(EXERCISE):
Tally the lines in these records that hold the string "dependencies", and reply with the number alone.

(DATASET EXCERPTS):
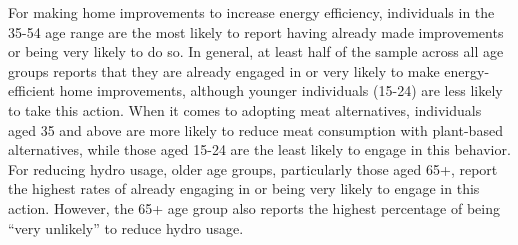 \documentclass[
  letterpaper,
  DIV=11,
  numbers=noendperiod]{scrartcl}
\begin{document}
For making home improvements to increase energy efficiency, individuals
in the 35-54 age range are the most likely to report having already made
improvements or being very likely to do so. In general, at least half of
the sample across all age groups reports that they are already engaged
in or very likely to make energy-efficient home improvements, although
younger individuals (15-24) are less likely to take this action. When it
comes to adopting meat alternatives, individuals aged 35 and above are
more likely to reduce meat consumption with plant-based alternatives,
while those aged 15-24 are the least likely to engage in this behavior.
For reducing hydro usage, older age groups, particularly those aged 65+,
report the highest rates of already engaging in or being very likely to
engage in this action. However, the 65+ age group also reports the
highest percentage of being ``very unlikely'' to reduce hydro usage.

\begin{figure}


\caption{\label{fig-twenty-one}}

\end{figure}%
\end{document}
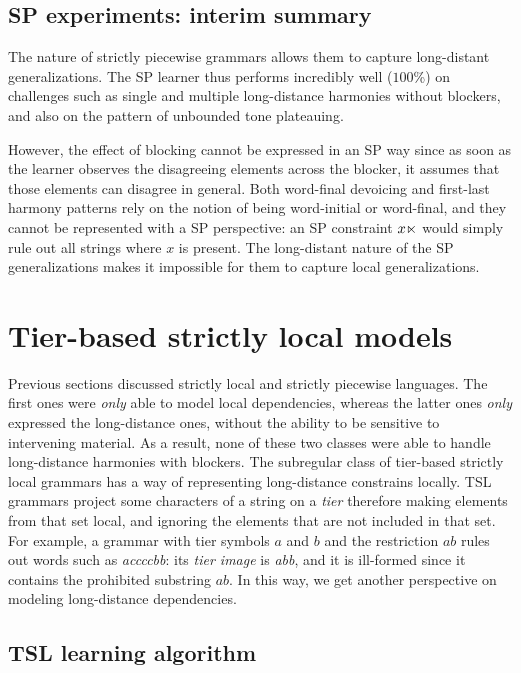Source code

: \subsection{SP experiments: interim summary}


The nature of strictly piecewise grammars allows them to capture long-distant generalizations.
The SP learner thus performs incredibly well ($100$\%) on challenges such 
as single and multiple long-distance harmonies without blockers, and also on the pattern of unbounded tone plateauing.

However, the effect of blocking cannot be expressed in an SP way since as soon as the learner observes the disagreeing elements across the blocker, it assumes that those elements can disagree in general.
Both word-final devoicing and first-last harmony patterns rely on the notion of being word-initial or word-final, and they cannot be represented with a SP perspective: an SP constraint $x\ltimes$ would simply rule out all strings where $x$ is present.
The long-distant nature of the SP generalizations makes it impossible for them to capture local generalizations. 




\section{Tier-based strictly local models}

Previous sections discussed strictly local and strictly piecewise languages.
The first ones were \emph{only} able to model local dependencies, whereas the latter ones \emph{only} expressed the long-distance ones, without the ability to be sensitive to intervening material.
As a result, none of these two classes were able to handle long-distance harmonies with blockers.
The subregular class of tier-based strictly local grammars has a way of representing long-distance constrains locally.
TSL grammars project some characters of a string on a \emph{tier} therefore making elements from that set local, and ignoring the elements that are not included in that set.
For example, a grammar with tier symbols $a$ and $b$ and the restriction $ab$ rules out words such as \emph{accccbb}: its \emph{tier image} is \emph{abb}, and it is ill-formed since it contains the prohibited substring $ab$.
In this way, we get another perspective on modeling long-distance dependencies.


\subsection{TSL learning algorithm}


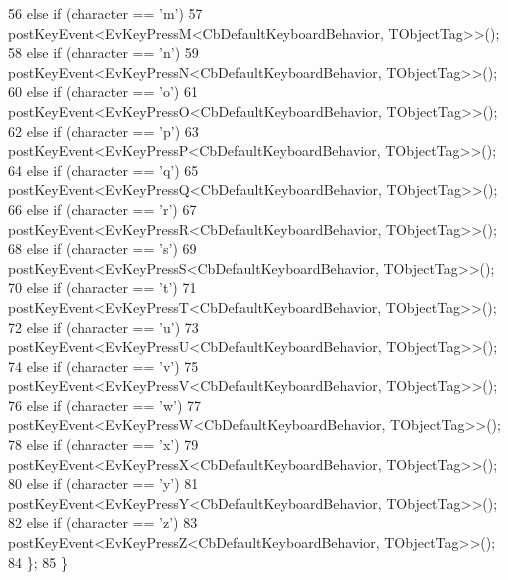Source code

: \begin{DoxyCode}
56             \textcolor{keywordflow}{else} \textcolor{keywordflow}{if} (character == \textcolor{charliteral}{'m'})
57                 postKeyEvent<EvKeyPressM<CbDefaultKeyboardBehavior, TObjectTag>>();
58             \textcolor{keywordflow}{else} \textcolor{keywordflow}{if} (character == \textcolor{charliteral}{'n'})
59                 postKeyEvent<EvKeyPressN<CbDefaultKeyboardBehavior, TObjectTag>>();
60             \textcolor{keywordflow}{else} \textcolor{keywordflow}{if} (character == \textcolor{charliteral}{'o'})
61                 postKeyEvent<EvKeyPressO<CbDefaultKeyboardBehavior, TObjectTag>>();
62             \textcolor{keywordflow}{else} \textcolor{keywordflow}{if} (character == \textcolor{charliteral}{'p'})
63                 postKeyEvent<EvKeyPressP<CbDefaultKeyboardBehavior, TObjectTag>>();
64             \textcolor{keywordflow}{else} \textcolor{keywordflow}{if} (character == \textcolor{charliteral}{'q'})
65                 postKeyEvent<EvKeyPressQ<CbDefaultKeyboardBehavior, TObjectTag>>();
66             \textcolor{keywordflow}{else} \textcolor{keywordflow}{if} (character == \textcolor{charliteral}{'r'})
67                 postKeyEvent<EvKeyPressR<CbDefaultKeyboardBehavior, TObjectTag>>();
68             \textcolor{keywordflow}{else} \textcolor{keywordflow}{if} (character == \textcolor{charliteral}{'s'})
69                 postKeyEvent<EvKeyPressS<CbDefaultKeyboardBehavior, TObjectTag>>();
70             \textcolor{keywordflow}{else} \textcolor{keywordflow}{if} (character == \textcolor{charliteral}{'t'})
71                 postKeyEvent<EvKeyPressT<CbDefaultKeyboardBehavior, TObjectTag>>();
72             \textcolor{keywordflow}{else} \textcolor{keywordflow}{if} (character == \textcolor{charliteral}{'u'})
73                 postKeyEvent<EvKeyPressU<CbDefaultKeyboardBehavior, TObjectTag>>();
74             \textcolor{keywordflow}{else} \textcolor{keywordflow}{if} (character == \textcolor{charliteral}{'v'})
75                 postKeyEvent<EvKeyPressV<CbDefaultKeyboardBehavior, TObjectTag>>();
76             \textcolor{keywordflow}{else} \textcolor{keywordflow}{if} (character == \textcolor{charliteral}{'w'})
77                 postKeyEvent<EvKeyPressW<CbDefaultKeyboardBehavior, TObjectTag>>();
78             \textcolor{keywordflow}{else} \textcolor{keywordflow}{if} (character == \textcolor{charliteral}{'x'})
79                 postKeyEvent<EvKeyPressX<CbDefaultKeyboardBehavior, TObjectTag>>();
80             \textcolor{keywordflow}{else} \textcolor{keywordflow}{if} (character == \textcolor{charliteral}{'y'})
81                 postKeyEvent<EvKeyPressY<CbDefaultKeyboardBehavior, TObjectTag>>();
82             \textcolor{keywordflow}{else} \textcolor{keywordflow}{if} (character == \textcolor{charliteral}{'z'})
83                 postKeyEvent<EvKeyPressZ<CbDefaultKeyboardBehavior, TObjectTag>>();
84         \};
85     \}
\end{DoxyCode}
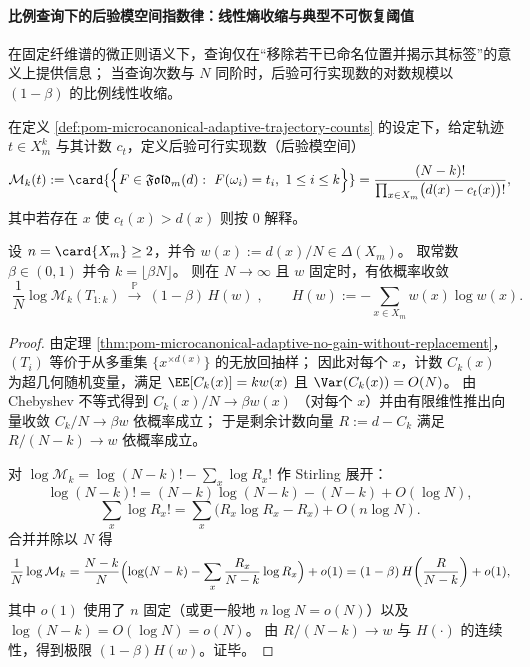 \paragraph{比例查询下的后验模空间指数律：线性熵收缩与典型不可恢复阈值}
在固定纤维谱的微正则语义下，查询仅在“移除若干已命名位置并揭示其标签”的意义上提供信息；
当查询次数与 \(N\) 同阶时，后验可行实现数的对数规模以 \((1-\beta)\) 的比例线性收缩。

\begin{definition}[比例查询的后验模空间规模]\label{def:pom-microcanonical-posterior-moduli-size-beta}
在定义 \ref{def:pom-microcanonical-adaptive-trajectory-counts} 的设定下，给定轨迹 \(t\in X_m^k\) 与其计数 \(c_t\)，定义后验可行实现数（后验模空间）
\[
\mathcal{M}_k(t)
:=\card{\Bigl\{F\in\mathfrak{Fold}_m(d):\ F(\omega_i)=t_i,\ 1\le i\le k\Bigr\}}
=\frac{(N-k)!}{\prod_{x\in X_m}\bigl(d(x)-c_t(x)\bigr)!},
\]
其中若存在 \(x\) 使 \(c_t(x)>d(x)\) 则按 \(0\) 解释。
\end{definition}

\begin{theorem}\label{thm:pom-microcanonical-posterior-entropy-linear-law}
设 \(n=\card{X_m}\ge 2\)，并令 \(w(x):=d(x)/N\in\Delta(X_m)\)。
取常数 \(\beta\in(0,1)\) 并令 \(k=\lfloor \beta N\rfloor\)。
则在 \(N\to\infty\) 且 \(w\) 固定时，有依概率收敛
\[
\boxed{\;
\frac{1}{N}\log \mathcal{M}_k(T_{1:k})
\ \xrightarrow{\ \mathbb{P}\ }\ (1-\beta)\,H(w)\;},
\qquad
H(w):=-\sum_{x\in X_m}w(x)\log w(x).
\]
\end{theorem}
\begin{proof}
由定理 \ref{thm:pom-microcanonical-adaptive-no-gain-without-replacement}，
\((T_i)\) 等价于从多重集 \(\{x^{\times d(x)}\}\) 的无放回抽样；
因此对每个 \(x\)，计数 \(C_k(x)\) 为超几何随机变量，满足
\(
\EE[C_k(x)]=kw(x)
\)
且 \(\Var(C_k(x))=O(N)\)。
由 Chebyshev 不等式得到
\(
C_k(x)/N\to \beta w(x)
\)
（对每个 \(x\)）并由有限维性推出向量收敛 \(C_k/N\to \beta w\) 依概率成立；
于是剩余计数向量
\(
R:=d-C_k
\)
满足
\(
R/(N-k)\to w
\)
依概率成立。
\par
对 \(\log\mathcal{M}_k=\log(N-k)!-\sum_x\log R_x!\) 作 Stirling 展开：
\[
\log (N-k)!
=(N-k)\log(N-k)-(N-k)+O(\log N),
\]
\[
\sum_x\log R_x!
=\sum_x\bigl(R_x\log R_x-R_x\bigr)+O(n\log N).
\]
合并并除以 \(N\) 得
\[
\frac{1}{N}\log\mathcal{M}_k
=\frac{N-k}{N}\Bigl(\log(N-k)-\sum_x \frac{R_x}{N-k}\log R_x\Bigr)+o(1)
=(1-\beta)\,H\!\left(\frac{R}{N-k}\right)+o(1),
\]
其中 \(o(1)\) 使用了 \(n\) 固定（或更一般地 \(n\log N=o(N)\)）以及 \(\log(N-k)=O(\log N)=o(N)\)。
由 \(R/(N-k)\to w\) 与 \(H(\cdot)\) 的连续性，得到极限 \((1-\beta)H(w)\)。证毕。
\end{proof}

(TASK RESPONSE):
2